About the Medical Device Innovation Consortium
Founded in 2012, the Medical Device Innovation Consortium (MDIC) is the first public-private partnership created with the sole objective of advancing medical device regulatory science throughout the total product life cycle. MDIC’s mission is to promote public health through science and technology and to enhance trust and confidence among stakeholders. MDIC works in the pre-competitive space to facilitate development of methods, tools, and approaches that enhance understanding and improve evaluation of product safety, quality, and effectiveness. Its initiatives improve product safety and patient access to cutting-edge medical technology while reducing cost and time to market. For more information, visit http://www.mdic.org.

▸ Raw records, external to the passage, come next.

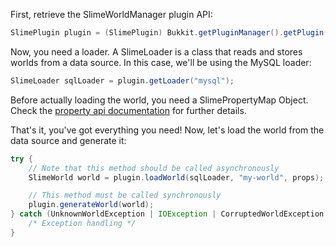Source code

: First, retrieve the SlimeWorldManager plugin API:
```java
SlimePlugin plugin = (SlimePlugin) Bukkit.getPluginManager().getPlugin("SlimeWorldManager");
```
Now, you need a loader. A SlimeLoader is a class that reads and stores worlds from a data source. In this case, we'll be using the MySQL loader:
```java
SlimeLoader sqlLoader = plugin.getLoader("mysql");
```

Before actually loading the world, you need a SlimePropertyMap Object. Check the [property api documentation](properties.md) for further details.

That's it, you've got everything you need! Now, let's load the world from the data source and generate it:
```java
try {
    // Note that this method should be called asynchronously
    SlimeWorld world = plugin.loadWorld(sqlLoader, "my-world", props);

    // This method must be called synchronously
    plugin.generateWorld(world);
} catch (UnknownWorldException | IOException | CorruptedWorldException | NewerFormatException | WorldInUseException | UnsupportedWorldException ex) {
    /* Exception handling */
}
```
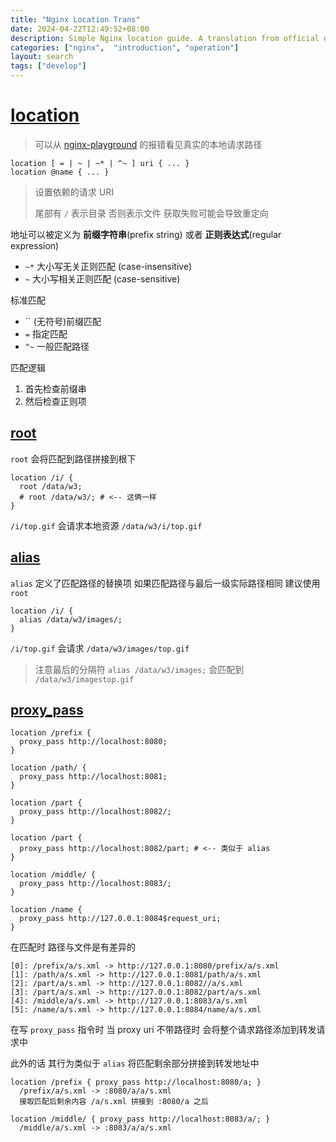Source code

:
 ```yaml
---
title: "Nginx Location Trans"
date: 2024-04-22T12:49:52+08:00
description: Simple Nginx location guide. A translation from official docs
categories: ["nginx",  "introduction", "operation"]
layout: search
tags: ["develop"]
---
```


# [location][location]

> 可以从 [nginx-playground][playground] 的报错看见真实的本地请求路径

```nginx
location [ = | ~ | ~* | ^~ ] uri { ... }
location @name { ... }
```

> 设置依赖的请求 URI
>
> 尾部有 `/` 表示目录 否则表示文件 获取失败可能会导致重定向

地址可以被定义为 **前缀字符串**(prefix string) 或者 **正则表达式**(regular expression)
- `~*` 大小写无关正则匹配 (case-insensitive)
- `~` 大小写相关正则匹配 (case-sensitive)

标准匹配
- `` (无符号)前缀匹配
- `=` 指定匹配
- `^~` 一般匹配路径

匹配逻辑
1. 首先检查前缀串
2. 然后检查正则项


## [root][root]

`root` 会将匹配到路径拼接到根下

```nginx
location /i/ {
  root /data/w3;
  # root /data/w3/; # <-- 这俩一样
}
```

`/i/top.gif` 会请求本地资源 `/data/w3/i/top.gif`

## [alias][alias]

`alias` 定义了匹配路径的替换项 如果匹配路径与最后一级实际路径相同 建议使用 `root`

```nginx
location /i/ {
  alias /data/w3/images/;
}
```

`/i/top.gif` 会请求 `/data/w3/images/top.gif`

> 注意最后的分隔符 `alias /data/w3/images;` 会匹配到 `/data/w3/imagestop.gif`

## [proxy_pass][proxy_pass]

```nginx
location /prefix {
  proxy_pass http://localhost:8080;
}

location /path/ {
  proxy_pass http://localhost:8081;
}

location /part {
  proxy_pass http://localhost:8082/;
}

location /part {
  proxy_pass http://localhost:8082/part; # <-- 类似于 alias
}

location /middle/ {
  proxy_pass http://localhost:8083/;
}

location /name {
  proxy_pass http://127.0.0.1:8084$request_uri;
}
```

在匹配时 路径与文件是有差异的

```
[0]: /prefix/a/s.xml -> http://127.0.0.1:8080/prefix/a/s.xml
[1]: /path/a/s.xml -> http://127.0.0.1:8081/path/a/s.xml
[2]: /part/a/s.xml -> http://127.0.0.1:8082//a/s.xml
[3]: /part/a/s.xml -> http://127.0.0.1:8082/part/a/s.xml
[4]: /middle/a/s.xml -> http://127.0.0.1:8083/a/s.xml
[5]: /name/a/s.xml -> http://127.0.0.1:8084/name/a/s.xml
```

在写 `proxy_pass` 指令时 当 proxy uri 不带路径时 会将整个请求路径添加到转发请求中

此外的话 其行为类似于 `alias` 将匹配剩余部分拼接到转发地址中

```
location /prefix { proxy_pass http://localhost:8080/a; }
  /prefix/a/s.xml -> :8080/a/a/s.xml
  接取匹配后剩余内容 /a/s.xml 拼接到 :8080/a 之后

location /middle/ { proxy_pass http://localhost:8083/a/; }
  /middle/a/s.xml -> :8083/a/a/s.xml
```

[location]: https://nginx.org/en/docs/http/ngx_http_core_module.html#location
[location-examples]: https://www.digitalocean.com/community/tutorials/nginx-location-directive
[location-zh]: https://zhuanlan.zhihu.com/p/130819099
[root]: https://nginx.org/en/docs/http/ngx_http_core_module.html#root
[alias]: https://nginx.org/en/docs/http/ngx_http_core_module.html#alias
[playground]: https://nginx-playground.wizardzines.com/
[proxy_pass]: https://nginx.org/en/docs/http/ngx_http_proxy_module.html#proxy_pass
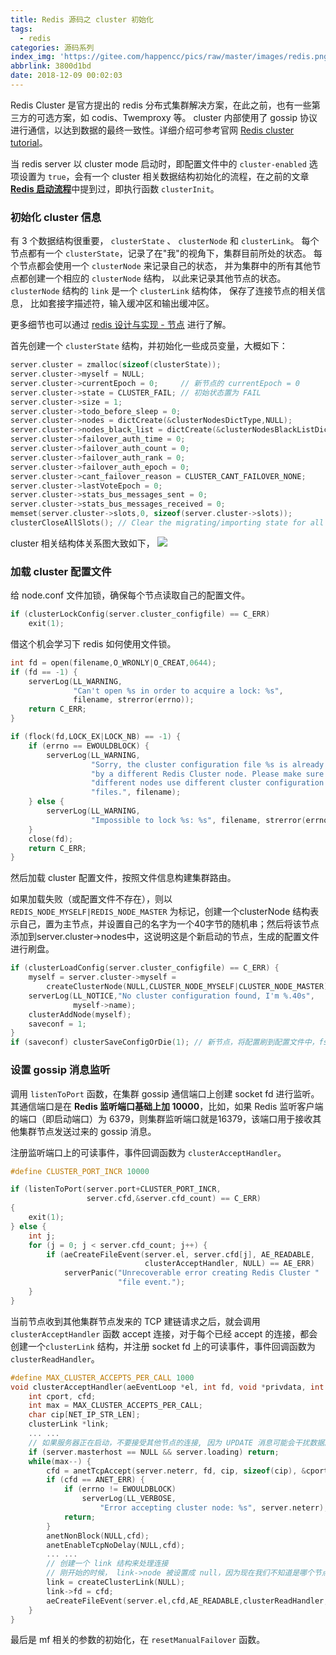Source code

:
 ```yaml
---
title: Redis 源码之 cluster 初始化
tags:
  - redis
categories: 源码系列
index_img: 'https://gitee.com/happencc/pics/raw/master/images/redis.png'
abbrlink: 3800d1bd
date: 2018-12-09 00:02:03
---
```

Redis Cluster 是官方提出的 redis 分布式集群解决方案，在此之前，也有一些第三方的可选方案，如 codis、Twemproxy 等。
cluster 内部使用了 gossip 协议进行通信，以达到数据的最终一致性。详细介绍可参考官网 [Redis cluster tutorial](https://redis.io/topics/cluster-tutorial)。

<!--more---->

当  redis server  以 cluster mode 启动时，即配置文件中的 `cluster-enabled` 选项设置为 `true`，会有一个 cluster 相关数据结构初始化的流程，在之前的文章 [**Redis 启动流程**](https://happencc.gitee.io/35a9decf.html)中提到过，即执行函数 `clusterInit`。

### 初始化 cluster 信息

有 3 个数据结构很重要， `clusterState` 、 `clusterNode` 和 `clusterLink`。
每个节点都有一个 `clusterState`，记录了在"我"的视角下，集群目前所处的状态。
每个节点都会使用一个 `clusterNode` 来记录自己的状态， 并为集群中的所有其他节点都创建一个相应的 `clusterNode` 结构， 以此来记录其他节点的状态。
`clusterNode` 结构的 `link` 是一个 `clusterLink` 结构体， 保存了连接节点的相关信息， 比如套接字描述符，输入缓冲区和输出缓冲区。

更多细节也可以通过 [redis 设计与实现 - 节点](http://redisbook.com/preview/cluster/node.html) 进行了解。

首先创建一个  `clusterState` 结构，并初始化一些成员变量，大概如下：

```c
server.cluster = zmalloc(sizeof(clusterState));
server.cluster->myself = NULL;
server.cluster->currentEpoch = 0;     // 新节点的 currentEpoch = 0
server.cluster->state = CLUSTER_FAIL; // 初始状态置为 FAIL
server.cluster->size = 1;
server.cluster->todo_before_sleep = 0;
server.cluster->nodes = dictCreate(&clusterNodesDictType,NULL);
server.cluster->nodes_black_list = dictCreate(&clusterNodesBlackListDictType,NULL);
server.cluster->failover_auth_time = 0;
server.cluster->failover_auth_count = 0;
server.cluster->failover_auth_rank = 0;
server.cluster->failover_auth_epoch = 0;
server.cluster->cant_failover_reason = CLUSTER_CANT_FAILOVER_NONE;
server.cluster->lastVoteEpoch = 0;
server.cluster->stats_bus_messages_sent = 0;
server.cluster->stats_bus_messages_received = 0;
memset(server.cluster->slots,0, sizeof(server.cluster->slots));
clusterCloseAllSlots(); // Clear the migrating/importing state for all the slots
```

cluster 相关结构体关系图大致如下，
![](https://gitee.com/happencc/pics/raw/master/images/clusternodes.jpg)

### 加载 cluster 配置文件
给 <span class="label label-info">node.conf</span> 文件加锁，确保每个节点读取自己的配置文件。

```c
if (clusterLockConfig(server.cluster_configfile) == C_ERR)
    exit(1);
```

借这个机会学习下 redis 如何使用文件锁。

```c
int fd = open(filename,O_WRONLY|O_CREAT,0644);
if (fd == -1) {
    serverLog(LL_WARNING,
              "Can't open %s in order to acquire a lock: %s",
              filename, strerror(errno));
    return C_ERR;
}

if (flock(fd,LOCK_EX|LOCK_NB) == -1) {
    if (errno == EWOULDBLOCK) {
        serverLog(LL_WARNING,
                  "Sorry, the cluster configuration file %s is already used "
                  "by a different Redis Cluster node. Please make sure that "
                  "different nodes use different cluster configuration "
                  "files.", filename);
    } else {
        serverLog(LL_WARNING,
                  "Impossible to lock %s: %s", filename, strerror(errno));
    }
    close(fd);
    return C_ERR;
}
```

然后加载 cluster 配置文件，按照文件信息构建集群路由。

如果加载失败（或配置文件不存在），则以 `REDIS_NODE_MYSELF|REDIS_NODE_MASTER` 为标记，创建一个clusterNode 结构表示自己，置为主节点，并设置自己的名字为一个40字节的随机串；然后将该节点添加到server.cluster->nodes中，这说明这是个新启动的节点，生成的配置文件进行刷盘。

```c
if (clusterLoadConfig(server.cluster_configfile) == C_ERR) {
    myself = server.cluster->myself =
        createClusterNode(NULL,CLUSTER_NODE_MYSELF|CLUSTER_NODE_MASTER);
    serverLog(LL_NOTICE,"No cluster configuration found, I'm %.40s",
              myself->name);
    clusterAddNode(myself);
    saveconf = 1;
}
if (saveconf) clusterSaveConfigOrDie(1); // 新节点，将配置刷到配置文件中，fsync
```
### 设置 gossip 消息监听
调用 `listenToPort` 函数，在集群 gossip 通信端口上创建 socket fd 进行监听。其通信端口是在 **Redis 监听端口基础上加 10000**，比如，如果 Redis 监听客户端的端口（即启动端口）为 6379，则集群监听端口就是16379，该端口用于接收其他集群节点发送过来的 gossip 消息。

注册监听端口上的可读事件，事件回调函数为 `clusterAcceptHandler`。

```c
#define CLUSTER_PORT_INCR 10000

if (listenToPort(server.port+CLUSTER_PORT_INCR,
                 server.cfd,&server.cfd_count) == C_ERR)
{
    exit(1);
} else {
    int j;
    for (j = 0; j < server.cfd_count; j++) {
        if (aeCreateFileEvent(server.el, server.cfd[j], AE_READABLE,
                              clusterAcceptHandler, NULL) == AE_ERR)
            serverPanic("Unrecoverable error creating Redis Cluster "
                        "file event.");
    }
}
```

当前节点收到其他集群节点发来的 TCP 建链请求之后，就会调用 `clusterAcceptHandler` 函数 accept 连接，对于每个已经 accept 的连接，都会创建一个`clusterLink` 结构，并注册 socket fd 上的可读事件，事件回调函数为 `clusterReadHandler`。

```c
#define MAX_CLUSTER_ACCEPTS_PER_CALL 1000
void clusterAcceptHandler(aeEventLoop *el, int fd, void *privdata, int mask) {
    int cport, cfd;
    int max = MAX_CLUSTER_ACCEPTS_PER_CALL;
    char cip[NET_IP_STR_LEN];
    clusterLink *link;
    ... ...
    // 如果服务器正在启动，不要接受其他节点的连接, 因为 UPDATE 消息可能会干扰数据库内容
    if (server.masterhost == NULL && server.loading) return;
    while(max--) {
        cfd = anetTcpAccept(server.neterr, fd, cip, sizeof(cip), &cport);
        if (cfd == ANET_ERR) {
            if (errno != EWOULDBLOCK)
                serverLog(LL_VERBOSE,
                    "Error accepting cluster node: %s", server.neterr);
            return;
        }
        anetNonBlock(NULL,cfd);
        anetEnableTcpNoDelay(NULL,cfd);
        ... ...
        // 创建一个 link 结构来处理连接
        // 刚开始的时候， link->node 被设置成 null，因为现在我们不知道是哪个节点
        link = createClusterLink(NULL);
        link->fd = cfd;
        aeCreateFileEvent(server.el,cfd,AE_READABLE,clusterReadHandler,link);
    }
}
```

最后是 mf 相关的参数的初始化，在 `resetManualFailover` 函数。
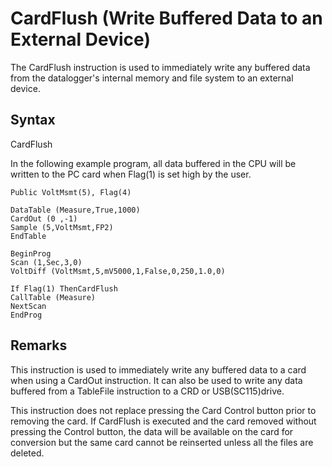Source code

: # CardFlush (Write Buffered Data to an External Device)

The CardFlush instruction is used to immediately write any buffered data from the datalogger's internal memory and file system to an external device.

## Syntax

CardFlush

In the following example program, all data buffered in the CPU will be written to the PC card when Flag(1) is set high by the user.

```
Public VoltMsmt(5), Flag(4)

DataTable (Measure,True,1000)
CardOut (0 ,-1)
Sample (5,VoltMsmt,FP2)
EndTable

BeginProg
Scan (1,Sec,3,0)
VoltDiff (VoltMsmt,5,mV5000,1,False,0,250,1.0,0)

If Flag(1) ThenCardFlush
CallTable (Measure)
NextScan
EndProg
```

## Remarks

This instruction is used to immediately write any buffered data to a card when using a CardOut instruction. It can also be used to write any data buffered from a TableFile instruction to a CRD or USB(SC115)drive.

This instruction does not replace pressing the Card Control button prior to removing the card. If CardFlush is executed and the card removed without pressing the Control button, the data will be available on the card for conversion but the same card cannot be reinserted unless all the files are deleted.
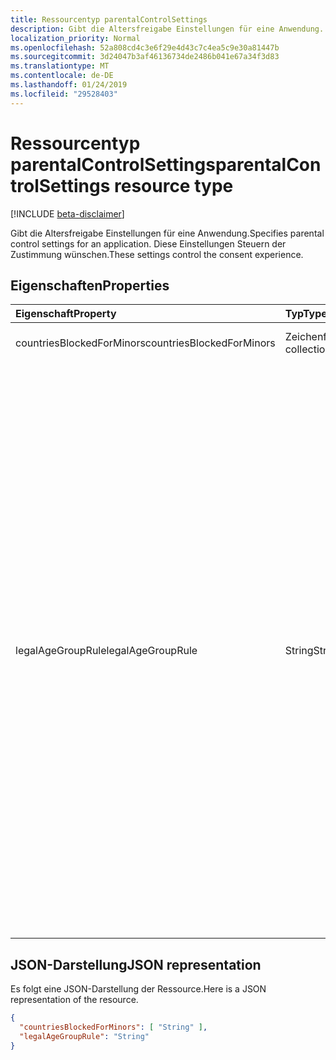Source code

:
 ```yaml
---
title: Ressourcentyp parentalControlSettings
description: Gibt die Altersfreigabe Einstellungen für eine Anwendung. Diese Einstellungen Steuern der Zustimmung wünschen.
localization_priority: Normal
ms.openlocfilehash: 52a808cd4c3e6f29e4d43c7c4ea5c9e30a81447b
ms.sourcegitcommit: 3d24047b3af46136734de2486b041e67a34f3d83
ms.translationtype: MT
ms.contentlocale: de-DE
ms.lasthandoff: 01/24/2019
ms.locfileid: "29528403"
---
```

# <a name="parentalcontrolsettings-resource-type"></a><span data-ttu-id="6b607-104">Ressourcentyp parentalControlSettings</span><span class="sxs-lookup"><span data-stu-id="6b607-104">parentalControlSettings resource type</span></span>

[!INCLUDE [beta-disclaimer](../../includes/beta-disclaimer.md)]

<span data-ttu-id="6b607-105">Gibt die Altersfreigabe Einstellungen für eine Anwendung.</span><span class="sxs-lookup"><span data-stu-id="6b607-105">Specifies parental control settings for an application.</span></span> <span data-ttu-id="6b607-106">Diese Einstellungen Steuern der Zustimmung wünschen.</span><span class="sxs-lookup"><span data-stu-id="6b607-106">These settings control the consent experience.</span></span>

## <a name="properties"></a><span data-ttu-id="6b607-107">Eigenschaften</span><span class="sxs-lookup"><span data-stu-id="6b607-107">Properties</span></span>

| <span data-ttu-id="6b607-108">Eigenschaft</span><span class="sxs-lookup"><span data-stu-id="6b607-108">Property</span></span> | <span data-ttu-id="6b607-109">Typ</span><span class="sxs-lookup"><span data-stu-id="6b607-109">Type</span></span> | <span data-ttu-id="6b607-110">Beschreibung</span><span class="sxs-lookup"><span data-stu-id="6b607-110">Description</span></span> |
:---------------|:--------|:----------|
|<span data-ttu-id="6b607-111">countriesBlockedForMinors</span><span class="sxs-lookup"><span data-stu-id="6b607-111">countriesBlockedForMinors</span></span>|<span data-ttu-id="6b607-112">Zeichenfolgenauflistung</span><span class="sxs-lookup"><span data-stu-id="6b607-112">String collection</span></span>| <span data-ttu-id="6b607-113">Gibt die [zwei Buchstaben ISO-Ländercodes](https://www.iso.org/iso-3166-country-codes.html).</span><span class="sxs-lookup"><span data-stu-id="6b607-113">Specifies the [two-letter ISO country codes](https://www.iso.org/iso-3166-country-codes.html).</span></span> <span data-ttu-id="6b607-114">Zugriff auf die Anwendung werden für Minderjährige aus den in dieser Liste angegebenen Ländern blockiert.</span><span class="sxs-lookup"><span data-stu-id="6b607-114">Access to the application will be blocked for minors from the countries specified in this list.</span></span>|
|<span data-ttu-id="6b607-115">legalAgeGroupRule</span><span class="sxs-lookup"><span data-stu-id="6b607-115">legalAgeGroupRule</span></span>| <span data-ttu-id="6b607-116">String</span><span class="sxs-lookup"><span data-stu-id="6b607-116">String</span></span> | <span data-ttu-id="6b607-117">Gibt die ALTER Legal Gruppenregel, die für Benutzer der app gilt.</span><span class="sxs-lookup"><span data-stu-id="6b607-117">Specifies the legal age group rule that applies to users of the app.</span></span> <span data-ttu-id="6b607-118">Kann auf einen der folgenden Werte festgelegt werden:</span><span class="sxs-lookup"><span data-stu-id="6b607-118">Can be set to one of the following values:</span></span> <table><tr><th><span data-ttu-id="6b607-119">Wert</span><span class="sxs-lookup"><span data-stu-id="6b607-119">Value</span></span></th><th><span data-ttu-id="6b607-120">Beschreibung</span><span class="sxs-lookup"><span data-stu-id="6b607-120">Description</span></span></th></tr><tr><td><span data-ttu-id="6b607-121">Allow</span><span class="sxs-lookup"><span data-stu-id="6b607-121">Allow</span></span></td><td><span data-ttu-id="6b607-122">Standard.</span><span class="sxs-lookup"><span data-stu-id="6b607-122">Default.</span></span> <span data-ttu-id="6b607-123">Erzwingt die rechtliche minimale.</span><span class="sxs-lookup"><span data-stu-id="6b607-123">Enforces the legal minimum.</span></span> <span data-ttu-id="6b607-124">Dies bedeutet, dass die Zustimmung der Eltern für Minderjährige in der Europäischen Union und Korea erforderlich ist.</span><span class="sxs-lookup"><span data-stu-id="6b607-124">This means parental consent is required for minors in the European Union and Korea.</span></span></td></tr><tr><td><span data-ttu-id="6b607-125">RequireConsentForPrivacyServices</span><span class="sxs-lookup"><span data-stu-id="6b607-125">RequireConsentForPrivacyServices</span></span></td><td><span data-ttu-id="6b607-126">Erzwingt den Benutzer zum Angeben von Geburtsdatum COPPA-Regeln einhalten.</span><span class="sxs-lookup"><span data-stu-id="6b607-126">Enforces the user to specify date of birth to comply with COPPA rules.</span></span> </td></tr><tr><td><span data-ttu-id="6b607-127">RequireConsentForMinors</span><span class="sxs-lookup"><span data-stu-id="6b607-127">RequireConsentForMinors</span></span></td><td><span data-ttu-id="6b607-128">Erfordert Zustimmung der Eltern für Jahren unter 18, unabhängig davon Land minor Regeln.</span><span class="sxs-lookup"><span data-stu-id="6b607-128">Requires parental consent for ages below 18, regardless of country minor rules.</span></span></td></tr><tr><td><span data-ttu-id="6b607-129">RequireConsentForKids</span><span class="sxs-lookup"><span data-stu-id="6b607-129">RequireConsentForKids</span></span></td><td><span data-ttu-id="6b607-130">Erfordert Zustimmung der Eltern für Jahren unter 14, unabhängig davon Land minor Regeln.</span><span class="sxs-lookup"><span data-stu-id="6b607-130">Requires parental consent for ages below 14, regardless of country minor rules.</span></span></td></tr><tr><td><span data-ttu-id="6b607-131">BlockMinors</span><span class="sxs-lookup"><span data-stu-id="6b607-131">BlockMinors</span></span></td><td><span data-ttu-id="6b607-132">Blöcke Minderjährige aus mithilfe der app.</span><span class="sxs-lookup"><span data-stu-id="6b607-132">Blocks minors from using the app.</span></span></td></tr></table> |

## <a name="json-representation"></a><span data-ttu-id="6b607-133">JSON-Darstellung</span><span class="sxs-lookup"><span data-stu-id="6b607-133">JSON representation</span></span>
<span data-ttu-id="6b607-134">Es folgt eine JSON-Darstellung der Ressource.</span><span class="sxs-lookup"><span data-stu-id="6b607-134">Here is a JSON representation of the resource.</span></span>

```json
{
  "countriesBlockedForMinors": [ "String" ],
  "legalAgeGroupRule": "String"
}

```
<!--
{
  "type": "#page.annotation",
  "suppressions": [
    "Error: /api-reference/beta/resources/parentalcontrolsettings.md:\r\n      Exception processing links.\r\n    System.ArgumentException: Link Definition was null. Link text: !INCLUDE [beta-disclaimer](../../includes/beta-disclaimer.md)\r\n      at ApiDoctor.Validation.DocFile.get_LinkDestinations()\r\n      at ApiDoctor.Validation.DocSet.ValidateLinks(Boolean includeWarnings, String[] relativePathForFiles, IssueLogger issues, Boolean requireFilenameCaseMatch, Boolean printOrphanedFiles)"
  ]
}
-->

Funding for NESTcc was made possible, in part, by the Food and Drug Administration through grant (3 U01 FD006292-03S1). Views expressed in written materials or publications and by speakers and moderators do not necessarily reflect the official policies of the Department of Health and Human Services; nor does any mention of trade names, commercial practices, or organization imply endorsement by the United States Government.